Эдди брел по грязи, окруженный тучей комаров. На противоположной стороне болота проходила индейская тропа, по которой ездили почтальоны до того, как почту стали доставлять поезда. Но и сейчас в грязи осталась глубокая колея от проехавшего недавно конного экипажа.
– Я спустился с холма, когда увидел, как русалка вытаскивает из воды ту, другую женщину.
Эдди было не по себе в этой ложбине, и не ему одному. Митс стал жалобно подвывать, и Эдди погладил его, успокаивая.
– Она убежала, так что не могла быть русалкой. Я видел ее ноги. Но плавает она, как не может ни одно человеческое существо. Я видел ее и раньше.

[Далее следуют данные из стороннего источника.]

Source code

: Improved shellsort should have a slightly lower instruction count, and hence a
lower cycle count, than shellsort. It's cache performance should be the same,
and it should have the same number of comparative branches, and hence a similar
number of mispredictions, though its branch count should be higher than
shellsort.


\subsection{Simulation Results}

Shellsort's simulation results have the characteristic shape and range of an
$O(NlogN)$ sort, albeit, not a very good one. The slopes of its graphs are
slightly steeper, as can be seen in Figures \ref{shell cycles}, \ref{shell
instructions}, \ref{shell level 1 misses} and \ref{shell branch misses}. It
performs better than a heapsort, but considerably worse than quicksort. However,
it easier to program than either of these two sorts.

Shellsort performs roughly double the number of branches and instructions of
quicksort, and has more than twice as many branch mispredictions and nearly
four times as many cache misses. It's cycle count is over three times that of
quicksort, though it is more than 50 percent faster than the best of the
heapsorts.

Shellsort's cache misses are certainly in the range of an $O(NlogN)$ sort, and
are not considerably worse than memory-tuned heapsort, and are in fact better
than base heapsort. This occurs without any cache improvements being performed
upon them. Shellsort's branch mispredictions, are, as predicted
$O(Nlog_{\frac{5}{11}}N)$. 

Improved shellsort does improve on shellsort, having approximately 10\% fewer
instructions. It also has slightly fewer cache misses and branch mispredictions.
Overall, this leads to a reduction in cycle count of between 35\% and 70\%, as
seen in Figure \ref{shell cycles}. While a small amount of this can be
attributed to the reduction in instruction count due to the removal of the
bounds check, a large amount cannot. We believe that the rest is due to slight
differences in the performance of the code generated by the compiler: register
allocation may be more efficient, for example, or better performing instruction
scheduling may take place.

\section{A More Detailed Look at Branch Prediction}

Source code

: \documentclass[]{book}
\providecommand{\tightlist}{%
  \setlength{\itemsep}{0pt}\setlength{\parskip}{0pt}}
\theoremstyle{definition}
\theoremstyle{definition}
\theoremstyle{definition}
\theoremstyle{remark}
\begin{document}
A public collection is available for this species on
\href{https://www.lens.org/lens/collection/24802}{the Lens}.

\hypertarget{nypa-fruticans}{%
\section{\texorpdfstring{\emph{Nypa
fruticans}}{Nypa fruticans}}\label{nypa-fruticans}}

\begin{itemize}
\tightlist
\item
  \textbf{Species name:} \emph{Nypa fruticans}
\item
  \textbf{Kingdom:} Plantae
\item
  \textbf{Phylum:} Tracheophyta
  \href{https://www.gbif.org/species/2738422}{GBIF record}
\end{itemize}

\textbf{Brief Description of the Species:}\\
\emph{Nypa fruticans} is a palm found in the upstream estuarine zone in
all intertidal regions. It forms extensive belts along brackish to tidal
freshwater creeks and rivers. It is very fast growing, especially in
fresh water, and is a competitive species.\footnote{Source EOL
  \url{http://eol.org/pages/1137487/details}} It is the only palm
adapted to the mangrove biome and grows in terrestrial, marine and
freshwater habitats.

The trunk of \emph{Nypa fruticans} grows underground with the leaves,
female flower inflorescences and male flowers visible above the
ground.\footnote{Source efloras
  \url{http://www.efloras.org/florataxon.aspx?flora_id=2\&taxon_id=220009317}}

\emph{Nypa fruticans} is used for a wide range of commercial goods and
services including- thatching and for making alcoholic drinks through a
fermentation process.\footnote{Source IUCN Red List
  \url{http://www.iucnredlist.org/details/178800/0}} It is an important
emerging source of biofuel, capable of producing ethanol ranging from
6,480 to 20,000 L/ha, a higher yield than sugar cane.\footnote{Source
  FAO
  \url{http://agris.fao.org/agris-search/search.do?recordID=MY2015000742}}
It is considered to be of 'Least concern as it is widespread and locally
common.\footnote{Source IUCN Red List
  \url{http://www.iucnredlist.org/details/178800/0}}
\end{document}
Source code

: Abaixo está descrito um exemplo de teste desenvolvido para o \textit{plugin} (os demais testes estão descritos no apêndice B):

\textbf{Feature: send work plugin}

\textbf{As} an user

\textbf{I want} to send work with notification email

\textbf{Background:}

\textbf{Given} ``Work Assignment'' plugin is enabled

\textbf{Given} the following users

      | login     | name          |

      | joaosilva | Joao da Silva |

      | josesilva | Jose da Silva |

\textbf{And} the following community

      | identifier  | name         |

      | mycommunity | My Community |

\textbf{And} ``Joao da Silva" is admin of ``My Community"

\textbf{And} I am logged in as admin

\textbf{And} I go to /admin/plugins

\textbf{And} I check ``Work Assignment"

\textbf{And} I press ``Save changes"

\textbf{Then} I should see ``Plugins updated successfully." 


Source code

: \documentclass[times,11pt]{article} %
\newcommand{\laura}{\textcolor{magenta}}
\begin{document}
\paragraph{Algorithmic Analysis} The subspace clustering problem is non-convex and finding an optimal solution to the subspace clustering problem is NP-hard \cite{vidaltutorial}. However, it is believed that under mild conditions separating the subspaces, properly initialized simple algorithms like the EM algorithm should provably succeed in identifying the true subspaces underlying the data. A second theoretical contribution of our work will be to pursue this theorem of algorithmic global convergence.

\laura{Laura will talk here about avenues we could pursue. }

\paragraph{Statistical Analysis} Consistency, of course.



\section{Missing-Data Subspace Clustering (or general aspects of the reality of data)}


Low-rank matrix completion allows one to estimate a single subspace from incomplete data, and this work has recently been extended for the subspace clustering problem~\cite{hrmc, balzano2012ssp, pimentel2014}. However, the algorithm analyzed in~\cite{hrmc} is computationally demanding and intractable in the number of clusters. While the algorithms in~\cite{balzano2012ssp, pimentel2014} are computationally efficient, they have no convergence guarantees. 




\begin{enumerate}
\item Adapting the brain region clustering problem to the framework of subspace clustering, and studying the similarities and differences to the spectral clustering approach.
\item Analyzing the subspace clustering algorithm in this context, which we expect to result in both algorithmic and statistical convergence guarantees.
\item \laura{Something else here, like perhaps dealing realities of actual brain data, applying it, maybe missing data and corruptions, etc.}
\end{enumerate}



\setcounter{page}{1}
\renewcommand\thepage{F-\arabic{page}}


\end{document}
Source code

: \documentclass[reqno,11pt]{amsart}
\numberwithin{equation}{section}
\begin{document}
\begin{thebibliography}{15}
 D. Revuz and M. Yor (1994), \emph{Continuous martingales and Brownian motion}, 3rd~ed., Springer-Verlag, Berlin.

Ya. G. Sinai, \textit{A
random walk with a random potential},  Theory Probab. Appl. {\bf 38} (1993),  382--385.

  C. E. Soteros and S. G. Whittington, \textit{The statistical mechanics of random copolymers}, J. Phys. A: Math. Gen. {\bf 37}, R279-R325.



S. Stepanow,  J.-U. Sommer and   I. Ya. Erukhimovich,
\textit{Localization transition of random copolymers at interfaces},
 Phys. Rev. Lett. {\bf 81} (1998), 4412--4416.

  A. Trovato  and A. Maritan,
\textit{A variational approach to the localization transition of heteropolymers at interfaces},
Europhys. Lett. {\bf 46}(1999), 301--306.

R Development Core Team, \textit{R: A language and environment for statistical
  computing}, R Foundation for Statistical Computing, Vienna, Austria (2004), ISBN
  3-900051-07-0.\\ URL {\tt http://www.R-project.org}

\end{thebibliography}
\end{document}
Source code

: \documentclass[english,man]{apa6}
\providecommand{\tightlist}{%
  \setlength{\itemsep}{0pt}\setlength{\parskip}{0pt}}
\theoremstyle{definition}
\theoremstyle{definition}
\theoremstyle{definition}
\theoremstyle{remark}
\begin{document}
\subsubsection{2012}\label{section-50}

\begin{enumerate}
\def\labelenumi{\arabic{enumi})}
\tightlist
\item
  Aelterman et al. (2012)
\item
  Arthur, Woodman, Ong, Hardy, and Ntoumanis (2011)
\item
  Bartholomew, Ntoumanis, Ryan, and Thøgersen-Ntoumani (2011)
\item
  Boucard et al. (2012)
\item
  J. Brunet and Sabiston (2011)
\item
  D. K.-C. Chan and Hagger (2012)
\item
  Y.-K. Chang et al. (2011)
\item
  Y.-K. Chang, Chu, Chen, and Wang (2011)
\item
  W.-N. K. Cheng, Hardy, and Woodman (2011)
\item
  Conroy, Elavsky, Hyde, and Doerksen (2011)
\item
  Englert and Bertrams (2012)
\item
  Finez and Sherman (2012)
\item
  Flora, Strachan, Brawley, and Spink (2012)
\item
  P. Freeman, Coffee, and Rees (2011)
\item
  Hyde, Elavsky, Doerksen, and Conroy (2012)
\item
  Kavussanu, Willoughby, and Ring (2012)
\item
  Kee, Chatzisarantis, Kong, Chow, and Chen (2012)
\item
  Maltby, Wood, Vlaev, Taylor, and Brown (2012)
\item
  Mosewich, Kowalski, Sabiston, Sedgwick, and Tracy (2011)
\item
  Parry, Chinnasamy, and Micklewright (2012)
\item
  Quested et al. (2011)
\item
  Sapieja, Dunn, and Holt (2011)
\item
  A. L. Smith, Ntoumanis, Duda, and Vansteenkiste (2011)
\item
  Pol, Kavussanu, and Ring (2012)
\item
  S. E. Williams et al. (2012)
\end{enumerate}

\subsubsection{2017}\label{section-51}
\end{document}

Когда она убежала, я спустился в ложбину, чтобы присмотреть за утонувшей девушкой. Если бы меня не было, еноты набросились бы на нее и разодрали. Но вскоре я услышал, как подъехал какой-то экипаж. Один из них сказал, что утопленница для них – настоящее сокровище. Тот еще тип. Труп может быть сокровищем разве что для вурдалаков. Второй предложил оставить девушку здесь с миром, но первый отверг эту идею. Сказал, что у него на нее другие планы. И тогда возница погрузил ее в коляску. Надо было пристрелить их обоих еще до того, как они это сделали. – Отшельник испытующе посмотрел на Эдди. – Противно слушать про такое? – Он достал из кармана бутылку виски и предложил молодому человеку.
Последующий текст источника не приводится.